Menuju konten utama
Periksa Fakta

Strategi Perang Vietnam yang Diklaim dari Pemikiran A. H. Nasution

Pokok-pokok Gerilja diterbitkan pada 1953, beberapa waktu setelah perjuangan perang Vietnam digagas oleh Vo Nguyen Giap.

Header Periksa Fakta IFCN. tirto.id/Quita

tirto.id - Pada 23 Agustus 2021 lalu, akun Instagram @seputarinfodunia mengunggah sebuah informasi yang mengklaim bahwa kemenangan Vietnam dalam perang melawan Amerika Serikat pada 1955-1975 karena mereka menggunakan strategi perang gerilya. Menurut akun itu, strategi tersebut diambil dari buku karya Jenderal Abdul Haris Nasution (A. H. Nasution) berjudul Pokok-Pokok Gerilja.

Menurut deskripsi unggahan tersebut, tentara Vietnam Utara atau yang dikenal dengan pasukan Viet Cong menerapkan strategi yang diadopsi dari buku Jenderal A.H. Nasution dengan membuat terowongan-terowongan kecil di banyak tempat dan melengkapinya dengan ranjau-ranjau maut berupa bambu dan yang lainnya.

Periksa Fakta Strategi Perang Vietnam

Periksa Fakta Strategi Perang Vietnam. instagram/Seputarinfodunia

Unggahan yang sama mengakhiri deskripsinya dengan mengklaim bahwa buku Pokok-Pokok Gerilja kini menjadi acuan strategi perang terkemuka yang dipelajari hampir semua militer dunia.

Lalu, benarkah fakta yang disampaikan @seputarinfodunia?

Penelusuran Fakta

Sebagai informasi, laman Ensiklopedia Britannica menyebut Perang Vietnam, yang berlangsung dari 1954 hingga 1975, sebagai konflik berkepanjangan yang mengadu antara pemerintah komunis Vietnam Utara dan sekutunya di Vietnam Selatan (yang disebut Viet Cong), dengan pemerintah Vietnam Selatan dan sekutu utamanya, Amerika Serikat.
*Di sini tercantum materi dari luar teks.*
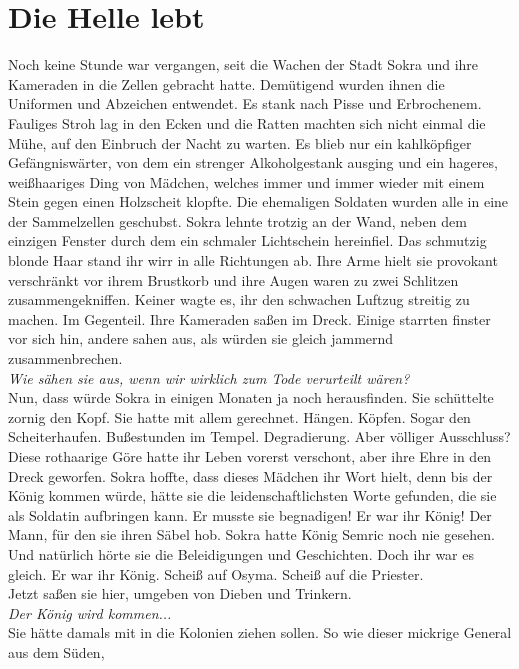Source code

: \chapter{Die Helle lebt}

Noch keine Stunde war vergangen, seit die Wachen der Stadt Sokra und ihre Kameraden in die Zellen 
gebracht hatte. Demütigend wurden ihnen die Uniformen und Abzeichen entwendet. Es stank nach Pisse 
und Erbrochenem. Fauliges Stroh lag in den Ecken und die Ratten machten sich nicht einmal die Mühe, 
auf den Einbruch der Nacht zu warten. Es blieb nur ein kahlköpfiger Gefängniswärter, von dem ein 
strenger Alkoholgestank ausging und ein hageres, weißhaariges Ding von Mädchen, welches immer und 
immer wieder mit einem Stein gegen einen Holzscheit klopfte. Die ehemaligen Soldaten wurden alle in 
eine der Sammelzellen geschubst. Sokra lehnte trotzig an der Wand, neben dem einzigen Fenster durch 
dem ein schmaler Lichtschein hereinfiel. Das schmutzig blonde Haar stand ihr wirr in alle Richtungen 
ab. Ihre Arme hielt sie provokant verschränkt vor ihrem Brustkorb und ihre Augen waren zu zwei 
Schlitzen zusammengekniffen. Keiner wagte es, ihr den schwachen Luftzug streitig zu machen. Im 
Gegenteil. Ihre Kameraden saßen im Dreck. Einige starrten finster vor sich hin, andere sahen aus, 
als würden sie gleich jammernd zusammenbrechen.\\
\textit{Wie sähen sie aus, wenn wir wirklich zum Tode verurteilt wären?}\\
Nun, dass würde Sokra in einigen Monaten ja noch herausfinden. Sie schüttelte zornig den Kopf. Sie 
hatte mit allem gerechnet. Hängen. Köpfen. Sogar den Scheiterhaufen. Bußestunden im Tempel. 
Degradierung. Aber völliger Ausschluss? Diese rothaarige Göre hatte ihr Leben vorerst verschont, 
aber ihre Ehre in den Dreck geworfen. Sokra hoffte, dass dieses Mädchen ihr Wort hielt, denn bis 
der König kommen würde, hätte sie die leidenschaftlichsten Worte gefunden, die sie als Soldatin 
aufbringen kann. Er musste sie begnadigen! Er war ihr König! Der Mann, für den sie ihren Säbel 
hob. Sokra hatte König Semric noch nie gesehen. Und natürlich hörte sie die Beleidigungen und 
Geschichten. Doch ihr war es gleich. Er war ihr König. Scheiß auf Osyma. Scheiß auf die Priester.\\
Jetzt saßen sie hier, umgeben von Dieben und Trinkern.\\
\textit{Der König wird kommen...}\\
Sie hätte damals mit in die Kolonien ziehen sollen. So wie dieser mickrige General aus dem Süden, 

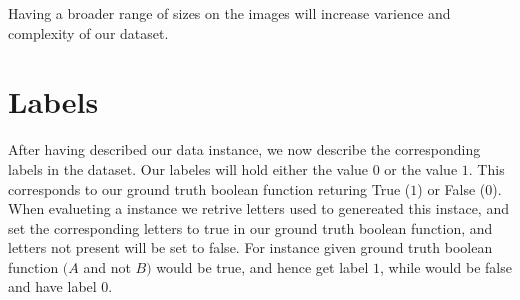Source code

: Having a broader range of sizes on the images will increase varience and complexity of our dataset.

\section{Labels}
After having described our data instance, we now describe the corresponding labels in the dataset.
Our labeles will hold either the value $0$ or the value $1$. This corresponds to our ground truth boolean function returing 
True ($1$) or False ($0$). When evalueting a instance we retrive letters used to genereated this instace,
and set the corresponding letters to true in our ground truth boolean function, and letters not present will be set to false.
For instance given ground truth boolean function $(A $ and not $ B)$  would be true, and hence 
get label $1$, while  would be false and have label $0$.

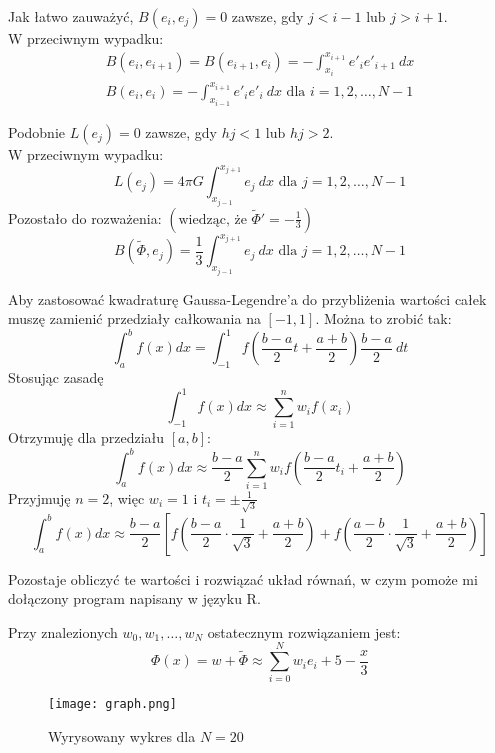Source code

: \documentclass{article}
\begin{document}
\noindent
Jak łatwo zauważyć, \(B(e_i, e_j) = 0\) zawsze, gdy \(j < i-1 \text{ lub } j > i+1\).\\
W przeciwnym wypadku:
\begin{gather*}
    B(e_i, e_{i+1}) = B(e_{i+1}, e_i) = -\int_{x_i}^{x_{i+1}} e'_i e'_{i+1}\ dx\\
    B(e_i, e_i) = -\int_{x_{i-1}}^{x_{i+1}} e'_i e'_i\ dx \text{ dla } i=1,2,\ldots,N-1
\end{gather*}

\noindent
Podobnie \(L(e_j) = 0\) zawsze, gdy \(hj < 1 \text{ lub } hj > 2\).\\
W przeciwnym wypadku:
\[L(e_j) = 4 \pi G \int_{x_{j-1}}^{x_{j+1}} e_j\ dx \text{ dla } j=1,2,\ldots,N-1\]
Pozostało do rozważenia: \(\left(\text{wiedząc, że } \tilde{\Phi}' = -\frac{1}{3}\right)\)
\[B(\tilde{\Phi}, e_j) = \frac{1}{3} \int_{x_{j-1}}^{x_{j+1}} e_j\ dx \text{ dla } j=1,2,\ldots,N-1\]

Aby zastosować kwadraturę Gaussa-Legendre'a do przybliżenia wartości całek muszę zamienić przedziały całkowania na \([-1,1]\). Można to zrobić tak:
\[\int_a^b f(x)dx = \int_{-1}^1 f\left(\frac{b-a}{2} t + \frac{a+b}{2}\right)\frac{b-a}{2}\ dt\]
Stosując zasadę
\[\int_{-1}^1 f(x)dx \approx \sum_{i=1}^n w_i f(x_i)\]
Otrzymuję dla przedziału \([a,b]\):
\[\int_a^b f(x)dx \approx \frac{b-a}{2} \sum_{i=1}^n w_i f\left(\frac{b-a}{2} t_i + \frac{a + b}{2}\right)\]
Przyjmuję \(n=2\), więc \(w_i = 1 \text{ i } t_i = \pm \frac{1}{\sqrt{3}}\)
\[\int_a^b f(x)dx \approx \frac{b-a}{2} \left[f\left(\frac{b-a}{2} \cdot \frac{1}{\sqrt{3}} + \frac{a+b}{2}\right) + f\left(\frac{a-b}{2} \cdot \frac{1}{\sqrt{3}} + \frac{a+b}{2}\right)\right]\]

\vspace{5mm}
\noindent
Pozostaje obliczyć te wartości i rozwiązać układ równań, w czym pomoże mi dołączony program napisany w języku R.

\vspace{5mm}
\noindent
Przy znalezionych \(w_0, w_1, \ldots, w_N\) ostatecznym rozwiązaniem jest:
\[\Phi(x) = w + \tilde{\Phi} \approx \sum_{i=0}^N w_i e_i + 5 - \frac{x}{3}\]

\begin{figure}[h]
    \centering
    \texttt{[image: graph.png]}
    \caption{Wyrysowany wykres dla \(N=20\)}
    \label{fig:enter-label}
\end{figure}
\end{document}
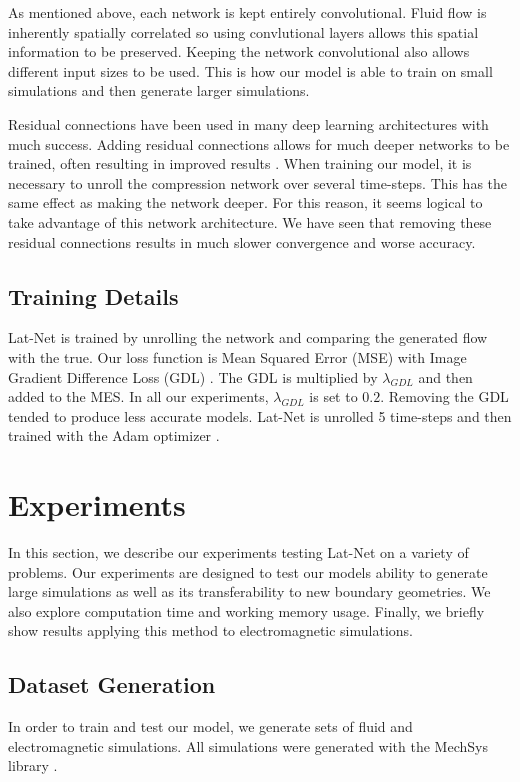 \documentclass{article}
\begin{document}
As mentioned above, each network is kept entirely convolutional. Fluid flow is inherently spatially correlated so using convlutional layers allows this spatial information to be preserved. Keeping the network convolutional also allows different input sizes to be used. This is how our model is able to train on small simulations and then generate larger simulations.

Residual connections have been used in many deep learning architectures with much success. Adding residual connections allows for much deeper networks to be trained, often resulting in improved results \cite{he2016deep}. When training our model, it is necessary to unroll the compression network over several time-steps. This has the same effect as making the network deeper. For this reason, it seems logical to take advantage of this network architecture. We have seen that removing these residual connections results in much slower convergence and worse accuracy.

\subsection{Training Details}

Lat-Net is trained by unrolling the network and comparing the generated flow with the true. Our loss function is Mean Squared Error (MSE) with Image Gradient Difference Loss (GDL) \cite{mathieu2015deep}. The GDL is multiplied by $\lambda_{GDL}$ and then added to the MES. In all our experiments, $\lambda_{GDL}$ is set to $0.2$. Removing the GDL tended to produce less accurate models. Lat-Net is unrolled 5 time-steps and then trained with the Adam optimizer \cite{kingma2014adam}.

\section{Experiments}

In this section, we describe our experiments testing Lat-Net on a variety of problems. Our experiments are designed to test our models ability to generate large simulations as well as its transferability to new boundary geometries. We also explore computation time and working memory usage. Finally, we briefly show results applying this method to electromagnetic simulations.

\subsection{Dataset Generation}
In order to train and test our model, we generate sets of fluid and electromagnetic simulations. All simulations were generated with the MechSys library \cite{mechsys}.
\end{document}
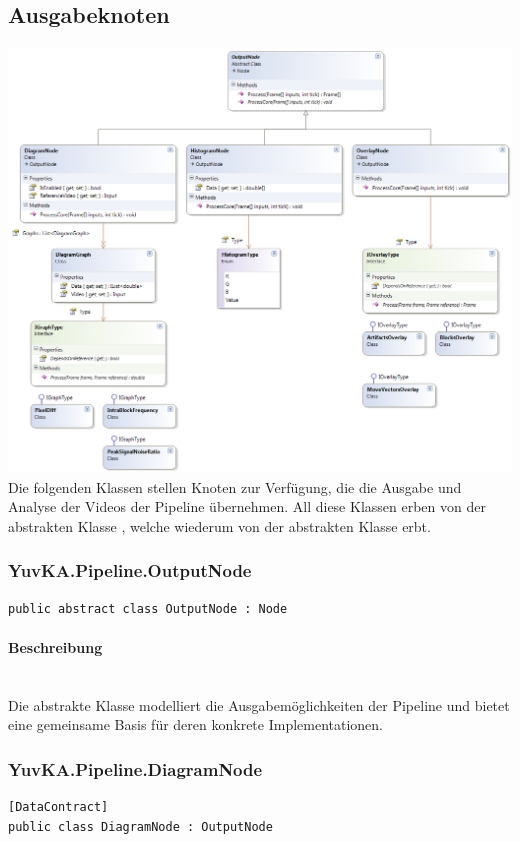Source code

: \subsection{Ausgabeknoten}

\includegraphics[width=\textwidth]{YuvKA.Pipeline/outputnodes.png}
Die folgenden Klassen stellen Knoten zur Verfügung, die die Ausgabe und Analyse der Videos der Pipeline übernehmen. All diese Klassen erben von der abstrakten Klasse , welche wiederum von der abstrakten Klasse  erbt.

\subsubsection{YuvKA.Pipeline.OutputNode}

\begin{verbatim}
public abstract class OutputNode : Node
\end{verbatim}

\paragraph{Beschreibung}~\\
Die abstrakte Klasse  modelliert die Ausgabemöglichkeiten der Pipeline und bietet eine gemeinsame Basis für deren konkrete Implementationen.

\subsubsection{YuvKA.Pipeline.DiagramNode}
\begin{verbatim}
[DataContract]
public class DiagramNode : OutputNode
\end{verbatim}

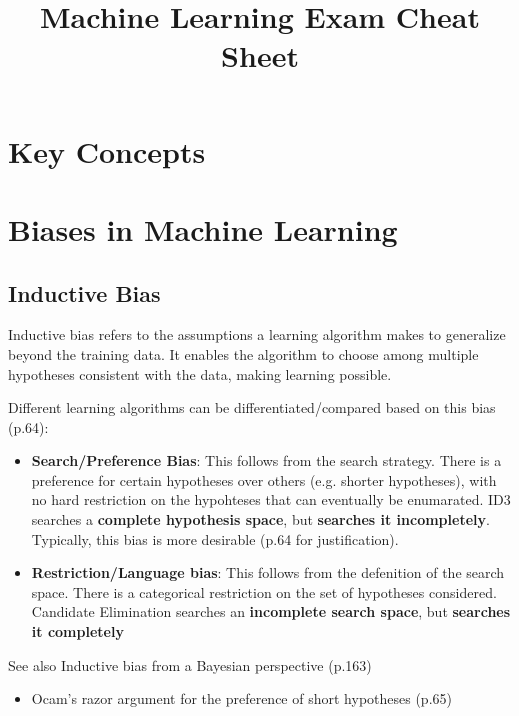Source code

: \documentclass[10pt,a4paper]{article}
\title{Machine Learning Exam Cheat Sheet}
\author{}
\date{}
\begin{document}
\maketitle

\section*{Key Concepts}
\section*{Biases in Machine Learning}

\subsection*{Inductive Bias}
Inductive bias refers to the assumptions a learning algorithm makes to generalize beyond the training data. It enables the algorithm to choose among multiple hypotheses consistent with the data, making learning possible. 

Different learning algorithms can be differentiated/compared based on this bias (p.64):

\begin{itemize}
	\item \textbf{Search/Preference Bias}: This follows from the search strategy. There is a preference for certain hypotheses over others (e.g. shorter hypotheses), with no hard restriction on the hypohteses that can eventually be enumarated. ID3 searches a \textbf{complete hypothesis space}, but  \textbf{searches it incompletely}. Typically, this bias is more desirable (p.64 for justification). 
	
	\item \textbf{Restriction/Language bias}: This follows from the defenition of the search space. There is a categorical restriction on the set of hypotheses considered. Candidate Elimination searches an \textbf{incomplete search space}, but \textbf{searches it completely} 
\end{itemize}

See also Inductive bias from a Bayesian perspective (p.163)
\begin{itemize}
	\item Ocam's razor argument for the preference of short hypotheses (p.65)
\end{itemize}


\end{document}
Perang ini disebut sebagai bagian dari konflik regional yang lebih besar dan manifestasi dari Perang Dingin antara Amerika Serikat dan Uni Soviet dan sekutu masing-masing.

Tim Tirto menelusuri informasi mengenai strategi dari Vietnam Utara dan Vietnam Selatan melawan Amerika dengan membaca obituari Jenderal Vo Nguyen Giap, jenderal dan politisi komunis Vietnam, yang dianggap sebagai ahli strategi militer terbesar abad ke-20. Ia pernah menjabat sebagai Menteri Dalam Negeri di pemerintahan Presiden Ho Chi Minh, komandan militer Viet Minh (koalisi independen untuk memperjuangkan kemerdekaan Vietnam), komandan Tentara Rakyat Vietnam (PAVN), Menteri Pertahanan, dan Wakil Perdana Menteri. Ia juga menjabat sebagai anggota Politbiro Partai Buruh Vietnam, yang pada tahun 1976 menjadi Partai Komunis Vietnam.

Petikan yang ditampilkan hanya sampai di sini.